Denormalizing Censorship Inside Carceral Facilities
The control of access to information is an intrinsic feature of American incarceration, established in the earliest models for contemporary juvenile detention centers, jails, and prisons. From claims to spiritual salvation to fears of disruption, censorship inside of carceral facilities has been implemented under assumptions of threat to social order—including through white supremacist ideas that the cultural, social, and political traditions and ideas of Black, Indigenous, and people of color must be suppressed. The arbitrary and convoluted nature of censorship inside, as illustrated in the commentaries and article in this issue, are part and parcel of the labyrinthine and opaque functions of carceral facilities.

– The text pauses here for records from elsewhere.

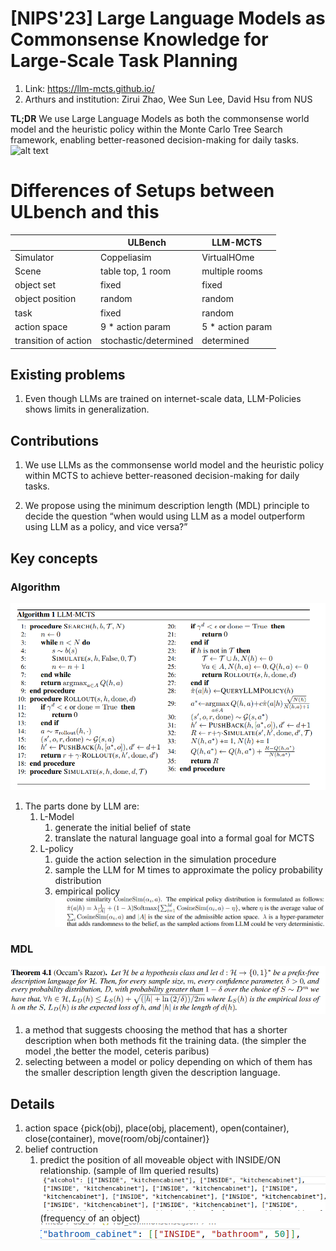 # [NIPS'23] Large Language Models as Commonsense Knowledge for Large-Scale Task Planning
1. Link: https://llm-mcts.github.io/
2. Arthurs and institution: Zirui Zhao, Wee Sun Lee, David Hsu from NUS
   
**TL;DR**
We use Large Language Models as both the commonsense world model and the heuristic policy within the Monte Carlo Tree Search framework, enabling better-reasoned decision-making for daily tasks.
![alt text](../../../../Documents/xwechat_files/cjt171333003_a4ad/temp/snapshot/4686638145.jpg)

# Differences of Setups between ULbench and this
|                      | ULBench               | LLM-MCTS         |
|----------------------|-----------------------|------------------|
| Simulator            | Coppeliasim           | VirtualHOme      |
| Scene                | table top, 1 room     | multiple rooms   |
| object set           | fixed                 | fixed            |
| object position      | random                | random           |
| task                 | fixed                 | random           |
| action space         | 9 * action param      | 5 * action param |
| transition of action | stochastic/determined | determined       |


## Existing problems
1. Even though LLMs are trained on internet-scale
data, LLM-Policies shows limits in generalization.


## Contributions
1. We use LLMs as the commonsense world model and the heuristic policy within MCTS to achieve
better-reasoned decision-making for daily tasks.

1. We propose using the minimum description length (MDL) principle to decide the question “when would using LLM as a model outperform using LLM as a policy, and vice versa?”


## Key concepts
### Algorithm
![alt text](image.png)
1. The parts done by LLM are:
   1. L-Model
      1. generate the initial belief of state
      2. translate the natural language goal into a formal goal for MCTS
   2. L-policy
      1. guide the action selection in the simulation procedure
      2. sample the LLM for M times to approximate the policy probability distribution
      3. empirical policy ![alt text](image-4.png)
### MDL
![alt text](image-3.png)
1. a method that suggests  choosing the method that has a shorter description when both methods fit the training data. (the simpler the model ,the better the model, ceteris paribus)
2.  selecting between a model or policy depending on which of
them has the smaller description length given the description language.

## Details
1. action space {pick(obj), place(obj, placement), open(container), close(container), move(room/obj/container)}
2. belief contruction
   1. predict the position of all moveable object with INSIDE/ON relationship.
   (sample of llm queried results) ![alt text](image-1.png) 
   (frequency of an object)![alt text](image-2.png) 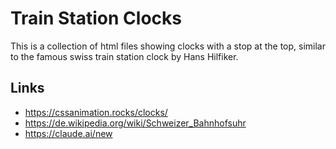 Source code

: # Train Station Clocks

This is a collection of html files showing clocks with a stop at the top, similar to the famous swiss train station clock by Hans Hilfiker.

## Links

- https://cssanimation.rocks/clocks/
- https://de.wikipedia.org/wiki/Schweizer_Bahnhofsuhr
- https://claude.ai/new
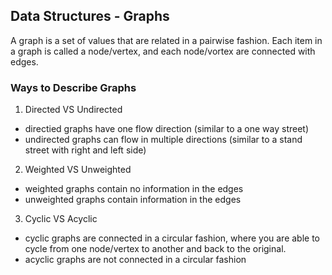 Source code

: ## Data Structures - Graphs

A graph is a set of values that are related in a pairwise fashion. Each item in a graph is called a node/vertex, and each node/vortex are connected with edges.

### Ways to Describe Graphs

1. Directed VS Undirected

- directied graphs have one flow direction (similar to a one way street)
- undirected graphs can flow in multiple directions (similar to a stand street with right and left side)

2. Weighted VS Unweighted

- weighted graphs contain no information in the edges
- unweighted graphs contain information in the edges

3. Cyclic VS Acyclic

- cyclic graphs are connected in a circular fashion, where you are able to cycle from one node/vertex to another and back to the original.
- acyclic graphs are not connected in a circular fashion
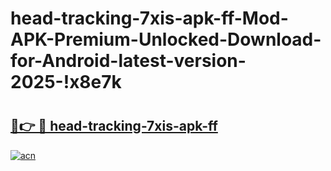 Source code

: # head-tracking-7xis-apk-ff-Mod-APK-Premium-Unlocked-Download-for-Android-latest-version-2025-!x8e7k

# <h2><a href="https://4ya82u.esa.edu.pl?title=head-tracking-7xis-apk-ff&ref=x8e7k">🔗👉 🔴 head-tracking-7xis-apk-ff</a></h2>

[![acn](https://github.com/user-attachments/assets/0f9c940e-d8b0-45ae-aac7-cd30a18b3e1c)](https://4ya82u.esa.edu.pl?title=head-tracking-7xis-apk-ff&ref=x8e7k)

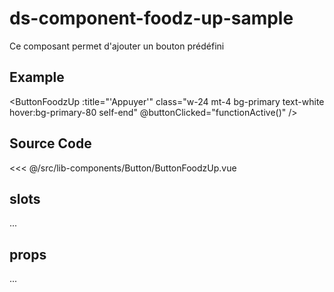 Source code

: # ds-component-foodz-up-sample

Ce composant permet d'ajouter un bouton prédéfini

## Example

<ButtonFoodzUp :title="'Appuyer'" class="w-24 mt-4 bg-primary text-white hover:bg-primary-80 self-end" @buttonClicked="functionActive()" />

## Source Code

<SourceCode>
<<< @/src/lib-components/Button/ButtonFoodzUp.vue
</SourceCode>

## slots

...

## props

...
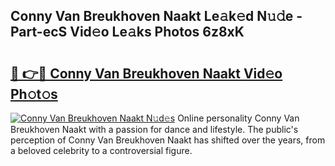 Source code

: ## Conny Van Breukhoven Naakt Le𝚊k𝚎d N𝚞𝚍e - Part-ecS Vid𝚎o Le𝚊ks Photos 6z8xK

# <h2><a href="http://fb9dxam.evod.top/?m=Conny+Van+Breukhoven+Naakt">🔗 👉🔴 Conny Van Breukhoven Naakt Vid𝚎o Ph𝚘t𝚘s</a></h2>

[![Conny Van Breukhoven Naakt N𝚞d𝚎s](https://i.imgur.com/8V9OHl7.gif)](http://fb9dxam.evod.top/?m=Conny+Van+Breukhoven+Naakt)
Online personality Conny Van Breukhoven Naakt with a passion for dance and lifestyle. The public's perception of Conny Van Breukhoven Naakt has shifted over the years, from a beloved celebrity to a controversial figure. 
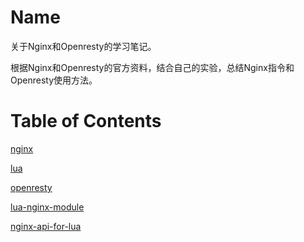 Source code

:Name
====

关于Nginx和Openresty的学习笔记。

根据Nginx和Openresty的官方资料，结合自己的实验，总结Nginx指令和Openresty使用方法。

Table of Contents
=================

[nginx](./conf)

[lua](./lua)

[openresty](./openresty)

[lua-nginx-module](./openresty/lua-nginx-module)

[nginx-api-for-lua](./openresty/nginx-api-for-lua)
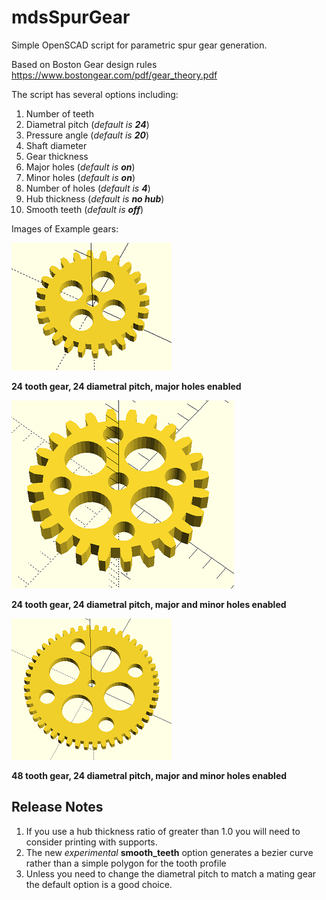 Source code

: # mdsSpurGear

Simple OpenSCAD script for parametric spur gear generation.  

Based on Boston Gear design rules https://www.bostongear.com/pdf/gear_theory.pdf

The script has several options including:

1. Number of teeth
2. Diametral pitch (*default is __24__*)
3. Pressure angle (*default is __20__*)
4. Shaft diameter
5. Gear thickness
6. Major holes (*default is __on__*)
7. Minor holes (*default is __on__*)
8. Number of holes (*default is __4__*)
9. Hub thickness (*default is __no hub__*)
10. Smooth teeth (*default is __off__*)

Images of Example gears:

![alt text](https://github.com/mseminatore/mdsSpurGear/blob/master/Examples/Gear24.png "24 tooth gear")

**24 tooth gear, 24 diametral pitch, major holes enabled**

![alt text](https://github.com/mseminatore/mdsSpurGear/blob/master/Examples/Gear24minor.png "24 tooth gear")

**24 tooth gear, 24 diametral pitch, major and minor holes enabled**

![alt text](https://github.com/mseminatore/mdsSpurGear/blob/master/Examples/Gear48.png "48 tooth gear")

**48 tooth gear, 24 diametral pitch, major and minor holes enabled**

## Release Notes

1. If you use a hub thickness ratio of greater than 1.0 you will need to consider printing with supports.
2. The new *experimental* **smooth_teeth** option generates a bezier curve rather than a simple polygon for the tooth profile
3. Unless you need to change the diametral pitch to match a mating gear the default option is a good choice.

Censorship within carceral facilities can be active or passive. Materials in this issue detail the active curtailment of access through book bans and content-neutral censorship, as well as censorship practices of Correctional Officers working in mail rooms and of carceral administrators. Beyond this, there is a passive censorship that takes place through limited attention to library services for people who are incarcerated. Lack of staff, books, access to library spaces, or even a physical space for books and information inside facilities is a passive and pervasive form of censorship. To underline this point: prison librarians may be dependent on donations of approved materials to stock their libraries . . . some are hoping for donations of books published within the last twenty years to create more current library collections. This passive lack is heavily compounded as information is born digital and incarcerated people have almost no access to the internet.
As this issue illustrates, access to information and books serves myriad functions: it recognizes people who are incarcerated for their individual interests and aspirations (within a system that forecloses this recognition), supports the friends and families of people who are incarcerated, provides opportunities of reprieve from the trauma of incarceration and to dream of other futures, and provides opportunities to create multi-dimensional community through the sharing of information and ideas.
Despite dire conditions and the overarching power that carceral institutions have to control information access, recent campaigns highlight that resisting censorship and advocating alongside incarcerated people is an effective strategy for creating change. Marquis’ feature article details many ways to raise public awareness and to resist further restrictions. In addition to the methods Marquis outlines, there are attempts to better fund prison libraries and implement increased public transparency and oversite in how materials are banned from entire prison systems. The Prison Libraries Act, introduced by Congressman Emanuel Cleaver II, proposed a new line of federal funding to support library services inside of carceral facilities. More recently, AB 1986 (Bryan) was introduced in California. This legislation is supported by Initiate Justice, an inside-outside political organizing nonprofit that creates informed change by responding to demands from currently incarcerated people and supporting their efforts to change the nature of incarceration. If passed, this first of its kind legislation will create mechanisms for political and public oversight of censorship in all California prisons. These and similar efforts denormalize censorship inside, inviting all of us to take part in the effort to increase information access for incarcerated people.